Create a new directory under mlx_audio/tts/models/ (or stt/models/ for STT):

mlx_audio/tts/models/my_model/
├── __init__.py
├── my_model.py
└── README.md          # Optional but recommended

Step 2: Implement the Model

Base Classes

TTS models use the base classes from mlx_audio/tts/models/base.py:

  • BaseModelArgs -- Dataclass for model configuration. Includes a from_dict() class method that filters unknown keys automatically.
  • GenerationResult -- Dataclass returned by generate(). Contains audio, sample_rate, token_count, timing information, and streaming flags.
  • BatchGenerationResult -- Dataclass for batch generation results.

Model Configuration

Create a dataclass for your model's config that extends BaseModelArgs:

from dataclasses import dataclass
from ..base import BaseModelArgs

@dataclass
class MyModelConfig(BaseModelArgs):
    hidden_size: int = 512
    num_layers: int = 6
    vocab_size: int = 32000
    sample_rate: int = 24000
    model_type: str = "my_model"

Model Class

Your model should be an mlx.nn.Module with a generate() method that yields GenerationResult objects:

import mlx.nn as nn
from ..base import GenerationResult

class MyModel(nn.Module):
    def __init__(self, config: MyModelConfig):
        super().__init__()
        self.config = config
        self.sample_rate = config.sample_rate
        self.model_type = config.model_type
        # Build layers ...

    def generate(
        self,
        text: str,
        voice: str = "default",
        speed: float = 1.0,
        lang_code: str = "en",
        stream: bool = False,
        streaming_interval: float = 2.0,
        **kwargs,
    ):
        """Generate speech from text.

        Yields:
            GenerationResult for each audio segment.
        """
        # Your generation logic here
        audio = self._synthesize(text)

        yield GenerationResult(
            audio=audio,
            samples=audio.shape[0],
            sample_rate=self.sample_rate,
            segment_idx=0,
            token_count=0,
            audio_duration="0.0s",
            real_time_factor=0.0,
            prompt={},
            audio_samples={},
            processing_time_seconds=0.0,
            peak_memory_usage=0.0,
        )

__init__.py

Export the model class and config so the loader can find them:

from .my_model import MyModel as Model, MyModelConfig as ModelConfig

__all__ = ["Model", "ModelConfig"]

Naming convention

The loader expects Model and ModelConfig (or ModelArgs) to be importable from the package. Use these exact names in your exports.

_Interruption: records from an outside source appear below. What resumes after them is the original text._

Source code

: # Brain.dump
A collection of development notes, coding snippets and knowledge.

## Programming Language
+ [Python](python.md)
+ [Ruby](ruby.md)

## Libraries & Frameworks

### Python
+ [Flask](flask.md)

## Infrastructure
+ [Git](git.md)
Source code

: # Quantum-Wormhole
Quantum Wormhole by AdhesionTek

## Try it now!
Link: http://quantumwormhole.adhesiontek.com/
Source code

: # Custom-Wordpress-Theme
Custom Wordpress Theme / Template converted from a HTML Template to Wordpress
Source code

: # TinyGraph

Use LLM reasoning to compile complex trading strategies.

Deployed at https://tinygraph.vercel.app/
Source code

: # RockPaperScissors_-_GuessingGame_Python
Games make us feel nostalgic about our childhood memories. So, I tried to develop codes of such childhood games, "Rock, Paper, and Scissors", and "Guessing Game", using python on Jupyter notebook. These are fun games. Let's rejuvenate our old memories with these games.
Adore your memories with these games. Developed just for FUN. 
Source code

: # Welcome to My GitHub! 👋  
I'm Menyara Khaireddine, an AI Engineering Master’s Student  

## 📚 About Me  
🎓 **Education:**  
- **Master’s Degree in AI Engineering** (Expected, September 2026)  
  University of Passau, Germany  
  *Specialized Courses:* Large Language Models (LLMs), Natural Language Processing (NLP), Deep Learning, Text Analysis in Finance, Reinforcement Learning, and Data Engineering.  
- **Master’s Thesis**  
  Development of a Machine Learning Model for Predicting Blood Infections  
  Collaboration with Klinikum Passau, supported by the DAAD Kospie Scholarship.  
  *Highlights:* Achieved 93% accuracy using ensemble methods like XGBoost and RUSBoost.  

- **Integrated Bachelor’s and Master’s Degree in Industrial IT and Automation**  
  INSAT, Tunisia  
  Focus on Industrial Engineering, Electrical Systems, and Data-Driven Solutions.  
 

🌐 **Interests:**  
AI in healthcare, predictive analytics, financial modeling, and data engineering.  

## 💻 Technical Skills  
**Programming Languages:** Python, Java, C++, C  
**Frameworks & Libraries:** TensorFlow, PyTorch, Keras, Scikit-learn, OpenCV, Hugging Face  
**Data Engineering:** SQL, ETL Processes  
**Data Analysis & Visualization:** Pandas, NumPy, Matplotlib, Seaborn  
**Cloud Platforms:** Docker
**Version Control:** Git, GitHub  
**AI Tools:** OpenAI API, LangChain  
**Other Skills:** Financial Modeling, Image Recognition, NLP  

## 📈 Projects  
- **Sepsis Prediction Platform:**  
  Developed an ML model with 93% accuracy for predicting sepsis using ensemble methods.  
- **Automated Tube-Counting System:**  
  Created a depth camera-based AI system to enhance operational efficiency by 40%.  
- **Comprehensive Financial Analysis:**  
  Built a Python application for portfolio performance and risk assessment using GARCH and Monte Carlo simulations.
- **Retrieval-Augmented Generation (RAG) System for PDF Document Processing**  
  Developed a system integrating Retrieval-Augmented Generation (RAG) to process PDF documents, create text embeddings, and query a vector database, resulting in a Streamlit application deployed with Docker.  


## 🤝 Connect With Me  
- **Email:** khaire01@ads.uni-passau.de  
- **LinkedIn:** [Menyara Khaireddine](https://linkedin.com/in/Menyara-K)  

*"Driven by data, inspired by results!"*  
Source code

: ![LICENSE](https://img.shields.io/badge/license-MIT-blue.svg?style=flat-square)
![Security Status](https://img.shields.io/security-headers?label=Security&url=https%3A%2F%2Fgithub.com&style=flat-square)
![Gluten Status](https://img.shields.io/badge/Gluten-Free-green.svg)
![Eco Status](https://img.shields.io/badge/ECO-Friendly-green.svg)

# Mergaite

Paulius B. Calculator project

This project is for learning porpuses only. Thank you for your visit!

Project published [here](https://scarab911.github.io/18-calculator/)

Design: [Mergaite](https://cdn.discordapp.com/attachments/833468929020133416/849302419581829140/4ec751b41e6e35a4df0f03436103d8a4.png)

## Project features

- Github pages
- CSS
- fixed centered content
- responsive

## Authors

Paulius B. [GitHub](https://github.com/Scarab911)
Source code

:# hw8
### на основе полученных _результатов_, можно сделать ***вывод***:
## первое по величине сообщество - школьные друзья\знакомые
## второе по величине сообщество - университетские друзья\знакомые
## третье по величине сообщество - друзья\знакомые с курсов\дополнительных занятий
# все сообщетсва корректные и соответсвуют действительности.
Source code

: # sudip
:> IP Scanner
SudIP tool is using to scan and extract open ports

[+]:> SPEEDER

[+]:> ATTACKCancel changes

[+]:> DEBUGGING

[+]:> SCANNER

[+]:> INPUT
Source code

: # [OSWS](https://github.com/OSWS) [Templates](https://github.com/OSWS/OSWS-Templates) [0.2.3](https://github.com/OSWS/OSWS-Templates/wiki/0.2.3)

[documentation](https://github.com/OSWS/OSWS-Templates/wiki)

Step 3: Register the Model

Config File

The model type is detected from the config.json file in the HuggingFace repo. The model_type field must match your directory name (or a key in the remapping dict).

If the model_type in config.json differs from your directory name, add an entry to the MODEL_REMAPPING dict in the appropriate utils file:

# mlx_audio/tts/utils.py
MODEL_REMAPPING = {
    # ... existing entries ...
    "my_model": "my_model",  # config.json model_type -> directory name
}
# mlx_audio/stt/utils.py
MODEL_REMAPPING = {
    # ... existing entries ...
    "my_model": "my_model",
}

How Model Loading Works

  1. load() downloads the model from HuggingFace (or uses a local path).
  2. It reads config.json to determine model_type.
  3. It looks up the model type in MODEL_REMAPPING (or uses the type directly).
  4. It dynamically imports the corresponding package from mlx_audio/tts/models/ (or stt/models/).
  5. It instantiates ModelConfig from the config dict and Model from the config.
  6. It loads the .safetensors weights into the model.

Step 4: Convert and Test

Convert Weights

If your model's original weights are in PyTorch format, use the conversion script:

python -m mlx_audio.convert \
    --hf-path original/my-model \
    --mlx-path ./my-model-bf16 \
    --dtype bfloat16

Publish to Hugging Face

If you plan to share the converted model, prefer publishing it on the mlx-community organization on Hugging Face. It is the shared home for ready-to-use MLX weights across projects like mlx-lm, mlx-vlm, mlx-swift-examples, and mlx-audio, so publishing there keeps MLX-native checkpoints discoverable in one place.

If you cannot publish directly to mlx-community, use your own namespace first and link it from the docs. We should still encourage new model contributors to be part of the mlx-community org when possible.

Test

Write a basic test:

from mlx_audio.tts.utils import load_model

def test_my_model():
    model = load_model("path/to/my-model-bf16")
    results = list(model.generate("Hello, world!"))
    assert len(results) > 0
    assert results[0].audio.shape[0] > 0

Run it:

pytest mlx_audio/tts/tests/test_my_model.py

Step 5: Add Documentation

  1. Add a model page in docs/models/tts/ (or stt/).
  2. Add the page to the nav section in mkdocs.yml.
  3. Optionally add a README.md inside your model directory for model-specific details.
  4. If the model is published on Hugging Face, prefer an mlx-community/... repo when available and link that repo from the docs.
  5. Make sure your PR includes the docs change. The docs workflow will fail if model files change without a matching docs update.

Checklist

  • [ ] Model package created under mlx_audio/{tts,stt}/models/
  • [ ] __init__.py exports Model and ModelConfig
  • [ ] generate() method yields GenerationResult objects
  • [ ] Model type registered in MODEL_REMAPPING (if needed)
  • [ ] Weights converted to MLX .safetensors format
  • [ ] Hugging Face repo chosen and linked in docs (mlx-community/... preferred)
  • [ ] Basic test written and passing
  • [ ] Documentation page added
  • [ ] PR submitted with a clear description